Required action:
Which lines of the data below include the string "thead"? Return each of them.

************

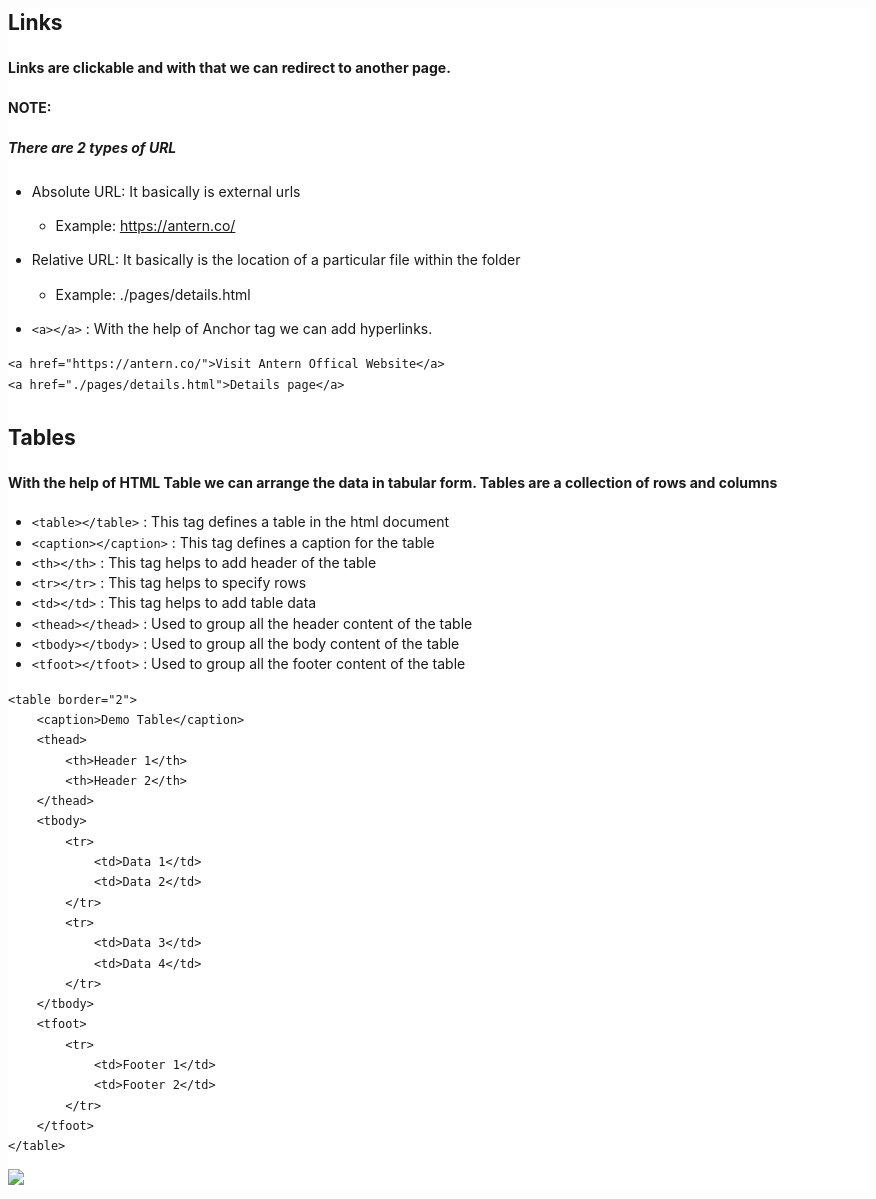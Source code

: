 ## Links
<h4>Links are clickable and with that we can redirect to another page.</h4>

<h4>NOTE: </h4>
<h5>There are 2 types of URL</h5>

* Absolute URL: It basically is external urls
    * Example: https://antern.co/
* Relative URL: It basically is the location of a particular file within the folder
    * Example: ./pages/details.html


* `<a></a>` : With the help of Anchor tag we can add hyperlinks.

```htmlembedded=
<a href="https://antern.co/">Visit Antern Offical Website</a>
<a href="./pages/details.html">Details page</a>
```

## Tables
<h4>With the help of HTML Table we can arrange the data in tabular form. Tables are a collection of rows and columns</h4>

* `<table></table>` : This tag defines a table in the html document
* `<caption></caption>` : This tag defines a caption for the table
* `<th></th>` : This tag helps to add header of the table
* `<tr></tr>` : This tag helps to specify rows
* `<td></td>` : This tag helps to add table data
* `<thead></thead>` : Used to group all the header content of the table
* `<tbody></tbody>` : Used to group all the body content of the table
* `<tfoot></tfoot>` : Used to group all the footer content of the table

```htmlembedded=
<table border="2">
    <caption>Demo Table</caption>
    <thead>
        <th>Header 1</th>
        <th>Header 2</th>
    </thead>
    <tbody>
        <tr>
            <td>Data 1</td>
            <td>Data 2</td>
        </tr>
        <tr>
            <td>Data 3</td>
            <td>Data 4</td>
        </tr>
    </tbody>
    <tfoot>
        <tr>
            <td>Footer 1</td>
            <td>Footer 2</td>
        </tr>
    </tfoot>
</table>
```
![](https://i.imgur.com/qK9nyjp.png)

************

Task response:
* `<thead></thead>` : Used to group all the header content of the table
    <thead>
    </thead>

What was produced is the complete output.